The walk culminated at the School of Freshwater Sciences where participants viewed a classroom laboratory aquaponics system and observed a quagga mussels science experiment that demonstrated the impact of invasive species on Lake Michigan. Melanie then lead a hands-on activity where students used origami to create a pamphlet about the Great Lakes. At the end of the day, everyone received a blue marble which represented the importance of water and put the "earth" in the palm of their hand.
Many thanks to Carmen and Melanie for sharing their knowledge and helping us become active stewards of water systems in our own neighborhoods!
On November 7, 2017 more than twenty-five students, teachers, interested community members, folks from local non-profits, and WaterMarks project partners gathered after school at UCC Acosta Middle School for the inaugural WaterMarks neighborhood walk. The interdisciplinary walk was facilitated by visual artist and longtime Walker’s Point resident Jill Sebastian and environmental engineer Justin Hegarty, director of Reflo - Sustainable Water Solutions. Sebastian and Hegarty invited walk participants to uncover “hidden water stories” in the surrounding area.
In the heavily reshaped environ of Walker's Square, the walk explored the disjuncture between the historic natural water pathways and the legacy of industry and infrastructure on our current perceptions. At Walker Square Park, the group explored how the surrounding water and landscape in the area has changed due to human activity. They then followed storm drainage to a man-made canal sculpted from a landfilled Menomonee Valley. The walk circled the massive I-94 interchange, allowing participants to consider its environmental and social impacts on the neighborhood. Cement dominates the area, burying from view the presence of birds seeking sanctuary among the ruins of factories.
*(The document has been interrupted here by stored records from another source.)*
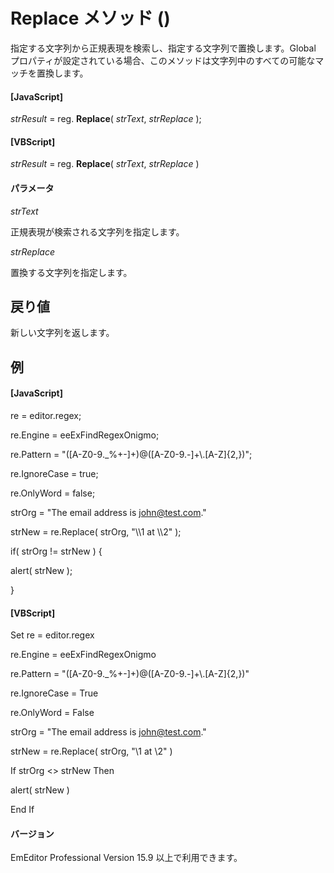 # Replace メソッド ()

指定する文字列から正規表現を検索し、指定する文字列で置換します。Global プロパティが設定されている場合、このメソッドは文字列中のすべての可能なマッチを置換します。

#### \[JavaScript\]

_strResult_ = reg. **Replace**( _strText_, _strReplace_ );

#### \[VBScript\]

_strResult_ = reg. **Replace**( _strText_, _strReplace_ )

#### パラメータ

_strText_

正規表現が検索される文字列を指定します。

_strReplace_

置換する文字列を指定します。

## 戻り値

新しい文字列を返します。

## 例

#### \[JavaScript\]

re = editor.regex;

re.Engine = eeExFindRegexOnigmo;

re.Pattern = "(\[A-Z0-9.\_%+-\]+)@(\[A-Z0-9.-\]+\\\.\[A-Z\]{2,})";

re.IgnoreCase = true;

re.OnlyWord = false;

strOrg = "The email address is john@test.com."

strNew = re.Replace( strOrg, "\\\1 at \\\2" );

if( strOrg != strNew ) {

alert( strNew );

}

#### \[VBScript\]

Set re = editor.regex

re.Engine = eeExFindRegexOnigmo

re.Pattern = "(\[A-Z0-9.\_%+-\]+)@(\[A-Z0-9.-\]+\\.\[A-Z\]{2,})"

re.IgnoreCase = True

re.OnlyWord = False

strOrg = "The email address is john@test.com."

strNew = re.Replace( strOrg, "\\1 at \\2" )

If strOrg <> strNew Then

alert( strNew )

End If

#### バージョン

EmEditor Professional Version 15.9 以上で利用できます。
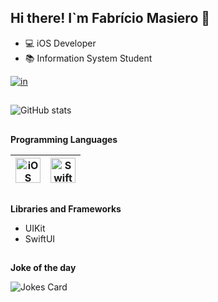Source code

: ## Hi there! I`m Fabrício Masiero 👋

- 💻 iOS Developer
- 📚 Information System Student
  
<a href="https://www.linkedin.com/in/masierofabricio"> <img title="linkdin" alt="in" src="https://img.shields.io/badge/LinkedIn-0077B5?style=for-the-badge&logo=linkedin&logoColor=white" />
 </a>

##        

![GitHub stats](https://github-readme-stats.vercel.app/api?username=fabrigols&show_icons=true&theme=dracula)

##

**Programming Languages**

<img title="iOS" alt="iOS" width="40px" src="https://cdn.jsdelivr.net/gh/devicons/devicon@latest/icons/apple/apple-original.svg" />|<img title="Swift" alt="Swift" width="40px" src="https://cdn.jsdelivr.net/gh/devicons/devicon@latest/icons/swift/swift-original.svg" />|
|--|--|

##

**Libraries and Frameworks**

- UIKit
- SwiftUI

##

**Joke of the day** 

![Jokes Card](https://readme-jokes.vercel.app/api?hideBorder&theme=blueberry)
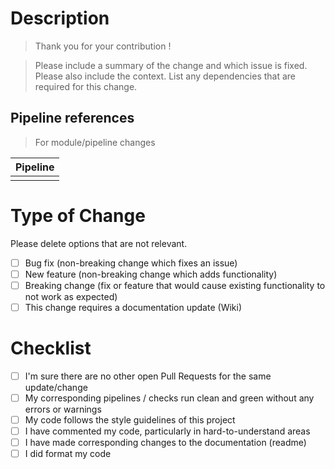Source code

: # Description

>Thank you for your contribution !

> Please include a summary of the change and which issue is fixed.
> Please also include the context.
> List any dependencies that are required for this change.

## Pipeline references
> For module/pipeline changes

| Pipeline |
| - |
| |

# Type of Change

Please delete options that are not relevant.

- [ ] Bug fix (non-breaking change which fixes an issue)
- [ ] New feature (non-breaking change which adds functionality)
- [ ] Breaking change (fix or feature that would cause existing functionality to not work as expected)
- [ ] This change requires a documentation update (Wiki)

# Checklist

- [ ] I'm sure there are no other open Pull Requests for the same update/change
- [ ] My corresponding pipelines / checks run clean and green without any errors or warnings
- [ ] My code follows the style guidelines of this project
- [ ] I have commented my code, particularly in hard-to-understand areas
- [ ] I have made corresponding changes to the documentation (readme)
- [ ] I did format my code
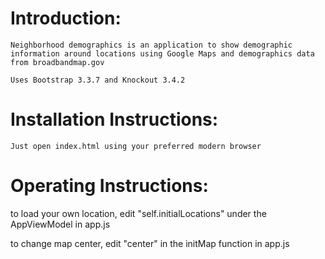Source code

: # Introduction:
    Neighborhood demographics is an application to show demographic information around locations using Google Maps and demographics data from broadbandmap.gov

    Uses Bootstrap 3.3.7 and Knockout 3.4.2
# Installation Instructions:
    Just open index.html using your preferred modern browser

# Operating Instructions:
  to load your own location, edit "self.initialLocations" under the AppViewModel in app.js
  
  to change map center, edit "center" in the initMap function in app.js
Sebastian reflected, “As an artist who generally works in public space, I had exempted myself from doing projects where I live. Having been attracted by the diversity and grittiness of Walker's Point, I admit to rather liking it the way it is. However, that is changing around me, and like my neighbors, I am challenged by questions of gentrification. As I do with projects I have done elsewhere, I complemented my direct observations, in this case over 25 years, with research that filled out the questions I ruminate upon - things that catch and hold my curiosity. How has what we see come into being? What forces, commerce and habitation, have formed the unique character of how we live here? The environmental engineering perspective that Justin Hegarty provided deepened my understanding of what we cannot see and what we might do.”
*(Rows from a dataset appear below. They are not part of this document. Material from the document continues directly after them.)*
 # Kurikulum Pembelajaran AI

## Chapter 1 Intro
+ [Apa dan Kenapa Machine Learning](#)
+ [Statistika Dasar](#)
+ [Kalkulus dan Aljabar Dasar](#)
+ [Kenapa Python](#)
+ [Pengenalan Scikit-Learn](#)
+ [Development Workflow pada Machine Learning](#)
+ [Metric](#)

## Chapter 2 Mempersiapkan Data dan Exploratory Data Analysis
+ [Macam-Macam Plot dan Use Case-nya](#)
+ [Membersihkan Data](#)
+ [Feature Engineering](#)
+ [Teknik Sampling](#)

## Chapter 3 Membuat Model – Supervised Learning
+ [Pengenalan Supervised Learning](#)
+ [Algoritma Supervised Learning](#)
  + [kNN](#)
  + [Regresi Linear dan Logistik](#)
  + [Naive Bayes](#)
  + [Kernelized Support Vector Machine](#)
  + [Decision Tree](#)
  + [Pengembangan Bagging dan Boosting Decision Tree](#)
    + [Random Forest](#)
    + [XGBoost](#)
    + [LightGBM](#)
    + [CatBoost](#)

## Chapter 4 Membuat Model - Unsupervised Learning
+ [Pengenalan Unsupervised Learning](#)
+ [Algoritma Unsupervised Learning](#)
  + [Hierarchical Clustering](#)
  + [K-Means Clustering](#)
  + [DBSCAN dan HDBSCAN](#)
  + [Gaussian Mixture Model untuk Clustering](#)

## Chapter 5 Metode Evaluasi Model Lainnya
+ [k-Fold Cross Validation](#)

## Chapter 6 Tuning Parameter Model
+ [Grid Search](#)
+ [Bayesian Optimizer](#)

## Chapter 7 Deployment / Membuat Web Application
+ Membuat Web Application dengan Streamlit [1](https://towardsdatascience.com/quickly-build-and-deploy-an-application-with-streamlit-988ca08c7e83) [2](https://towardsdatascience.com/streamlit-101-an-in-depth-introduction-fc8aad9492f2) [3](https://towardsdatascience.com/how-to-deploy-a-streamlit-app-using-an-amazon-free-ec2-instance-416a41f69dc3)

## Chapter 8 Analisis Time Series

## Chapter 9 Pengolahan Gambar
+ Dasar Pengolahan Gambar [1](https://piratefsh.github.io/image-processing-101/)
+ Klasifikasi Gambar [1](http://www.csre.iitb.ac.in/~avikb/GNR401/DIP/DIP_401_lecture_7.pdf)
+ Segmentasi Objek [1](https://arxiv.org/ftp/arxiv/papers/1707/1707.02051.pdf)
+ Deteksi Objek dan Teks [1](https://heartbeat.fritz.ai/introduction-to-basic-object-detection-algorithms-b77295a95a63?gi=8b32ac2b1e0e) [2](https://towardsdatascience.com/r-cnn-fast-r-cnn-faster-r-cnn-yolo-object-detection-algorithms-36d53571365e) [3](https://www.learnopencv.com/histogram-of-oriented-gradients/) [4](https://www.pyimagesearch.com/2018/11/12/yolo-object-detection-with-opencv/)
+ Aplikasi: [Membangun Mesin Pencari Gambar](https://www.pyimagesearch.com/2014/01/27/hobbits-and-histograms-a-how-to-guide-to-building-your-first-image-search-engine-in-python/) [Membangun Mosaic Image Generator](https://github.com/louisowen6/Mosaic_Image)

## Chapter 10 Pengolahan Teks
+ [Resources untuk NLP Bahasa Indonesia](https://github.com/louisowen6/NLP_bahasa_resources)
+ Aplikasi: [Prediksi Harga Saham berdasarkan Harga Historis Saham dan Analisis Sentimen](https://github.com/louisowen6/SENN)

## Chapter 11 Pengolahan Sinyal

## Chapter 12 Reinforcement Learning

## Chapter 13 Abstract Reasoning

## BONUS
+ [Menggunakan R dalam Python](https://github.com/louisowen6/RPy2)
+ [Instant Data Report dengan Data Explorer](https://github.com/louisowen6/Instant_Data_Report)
The group wondered—how can the ample water resources that were exploited in the late 19th and early 20th century be revealed to enhance our densely populated urban-scape? How might we live more responsibly here? In the area, local schools are becoming sites of responsibly—reclaiming green space from pavement. Under sections of the high overpass, one finds evidence of adaptive community engagement—activating underutilized spaces that currently work as barriers to community cohesion. As the group returned to their starting point, they explored historical photographs and discussed how local water use—and misuse—speaks to the potential power of water in an urban context.
The first WaterMarks maker will be installed at UCC Acosta Middle School in summer 2018. In the coming months, we invite you to join us—along with Milwaukee-area artists and scientists—in considering how we can all become active partners in recognizing water as a resource that is vital to both life and general well-being throughout the region.